> _EXERCISE BRIEF_
From the records, pick out and copy each line containing "training".

___ EXCERPTED DATA

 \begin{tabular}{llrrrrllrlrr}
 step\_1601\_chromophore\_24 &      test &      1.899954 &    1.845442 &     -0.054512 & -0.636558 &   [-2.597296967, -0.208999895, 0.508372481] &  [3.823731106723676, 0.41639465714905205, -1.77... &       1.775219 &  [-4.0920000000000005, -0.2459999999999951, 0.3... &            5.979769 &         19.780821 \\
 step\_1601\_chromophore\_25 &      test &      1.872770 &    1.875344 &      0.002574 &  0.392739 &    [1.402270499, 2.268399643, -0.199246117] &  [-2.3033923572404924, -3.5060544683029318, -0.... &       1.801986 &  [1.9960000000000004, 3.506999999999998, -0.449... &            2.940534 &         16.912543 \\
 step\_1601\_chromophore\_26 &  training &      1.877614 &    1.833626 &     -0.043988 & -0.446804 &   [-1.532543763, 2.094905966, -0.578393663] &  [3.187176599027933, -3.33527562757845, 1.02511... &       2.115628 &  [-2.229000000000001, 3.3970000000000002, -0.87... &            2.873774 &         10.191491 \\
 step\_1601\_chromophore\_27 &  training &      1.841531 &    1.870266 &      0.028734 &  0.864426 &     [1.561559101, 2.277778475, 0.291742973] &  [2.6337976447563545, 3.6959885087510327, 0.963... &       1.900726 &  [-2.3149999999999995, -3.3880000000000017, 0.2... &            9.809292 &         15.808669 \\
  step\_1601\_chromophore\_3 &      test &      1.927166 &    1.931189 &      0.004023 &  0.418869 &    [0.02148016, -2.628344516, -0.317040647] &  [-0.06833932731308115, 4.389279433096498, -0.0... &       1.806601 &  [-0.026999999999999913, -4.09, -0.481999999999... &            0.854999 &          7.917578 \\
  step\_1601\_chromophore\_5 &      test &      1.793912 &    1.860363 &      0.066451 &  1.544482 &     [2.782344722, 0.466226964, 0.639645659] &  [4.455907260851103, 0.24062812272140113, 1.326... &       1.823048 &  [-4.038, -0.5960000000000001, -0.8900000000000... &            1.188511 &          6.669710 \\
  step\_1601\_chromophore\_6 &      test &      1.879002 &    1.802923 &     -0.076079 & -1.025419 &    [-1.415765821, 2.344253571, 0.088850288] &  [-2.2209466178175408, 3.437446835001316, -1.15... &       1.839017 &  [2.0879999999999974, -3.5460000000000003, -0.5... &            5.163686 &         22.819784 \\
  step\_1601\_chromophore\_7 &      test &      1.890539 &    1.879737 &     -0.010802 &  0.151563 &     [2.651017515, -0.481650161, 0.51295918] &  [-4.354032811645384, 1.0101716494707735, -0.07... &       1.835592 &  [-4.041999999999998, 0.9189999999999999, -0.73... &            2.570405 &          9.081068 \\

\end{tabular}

______
___ EXCERPTED DATA

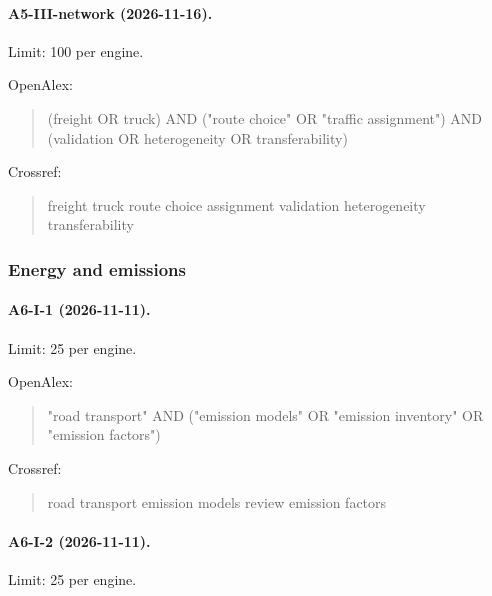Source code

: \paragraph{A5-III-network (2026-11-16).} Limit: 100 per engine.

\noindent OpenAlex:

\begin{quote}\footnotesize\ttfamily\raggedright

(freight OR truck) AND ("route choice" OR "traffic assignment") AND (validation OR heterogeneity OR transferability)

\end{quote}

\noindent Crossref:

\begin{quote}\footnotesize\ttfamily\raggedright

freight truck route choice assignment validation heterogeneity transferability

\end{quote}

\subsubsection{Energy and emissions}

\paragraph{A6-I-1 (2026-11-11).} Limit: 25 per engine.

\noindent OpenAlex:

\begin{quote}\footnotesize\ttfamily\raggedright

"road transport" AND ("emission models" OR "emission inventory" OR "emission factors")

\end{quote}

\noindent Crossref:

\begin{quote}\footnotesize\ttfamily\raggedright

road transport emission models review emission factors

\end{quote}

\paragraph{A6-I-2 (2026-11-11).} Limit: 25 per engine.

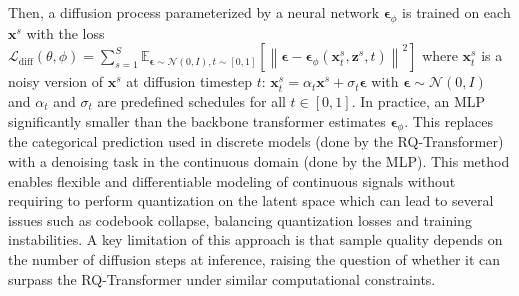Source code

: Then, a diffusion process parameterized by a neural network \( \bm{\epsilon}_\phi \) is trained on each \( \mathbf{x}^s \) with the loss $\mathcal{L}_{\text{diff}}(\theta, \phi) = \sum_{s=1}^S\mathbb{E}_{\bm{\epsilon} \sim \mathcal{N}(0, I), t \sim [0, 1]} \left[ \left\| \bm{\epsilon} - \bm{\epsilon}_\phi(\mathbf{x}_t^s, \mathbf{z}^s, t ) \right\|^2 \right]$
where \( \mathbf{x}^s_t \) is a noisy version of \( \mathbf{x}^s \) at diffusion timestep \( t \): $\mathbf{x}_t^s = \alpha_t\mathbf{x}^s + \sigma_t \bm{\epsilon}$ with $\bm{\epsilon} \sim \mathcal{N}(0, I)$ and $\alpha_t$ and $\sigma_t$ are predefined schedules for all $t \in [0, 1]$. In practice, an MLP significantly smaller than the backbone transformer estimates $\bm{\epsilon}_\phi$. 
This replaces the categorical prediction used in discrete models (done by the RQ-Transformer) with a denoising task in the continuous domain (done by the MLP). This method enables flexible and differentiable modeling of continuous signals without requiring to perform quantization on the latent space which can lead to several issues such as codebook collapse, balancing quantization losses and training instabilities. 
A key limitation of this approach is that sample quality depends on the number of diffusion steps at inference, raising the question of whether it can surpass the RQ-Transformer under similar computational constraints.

______

> _EXERCISE ANSWER_
 step\_1601\_chromophore\_26 &  training &      1.877614 &    1.833626 &     -0.043988 & -0.446804 &   [-1.532543763, 2.094905966, -0.578393663] &  [3.187176599027933, -3.33527562757845, 1.02511... &       2.115628 &  [-2.229000000000001, 3.3970000000000002, -0.87... &            2.873774 &         10.191491 \\
 step\_1601\_chromophore\_27 &  training &      1.841531 &    1.870266 &      0.028734 &  0.864426 &     [1.561559101, 2.277778475, 0.291742973] &  [2.6337976447563545, 3.6959885087510327, 0.963... &       1.900726 &  [-2.3149999999999995, -3.3880000000000017, 0.2... &            9.809292 &         15.808669 \\
This replaces the categorical prediction used in discrete models (done by the RQ-Transformer) with a denoising task in the continuous domain (done by the MLP). This method enables flexible and differentiable modeling of continuous signals without requiring to perform quantization on the latent space which can lead to several issues such as codebook collapse, balancing quantization losses and training instabilities. 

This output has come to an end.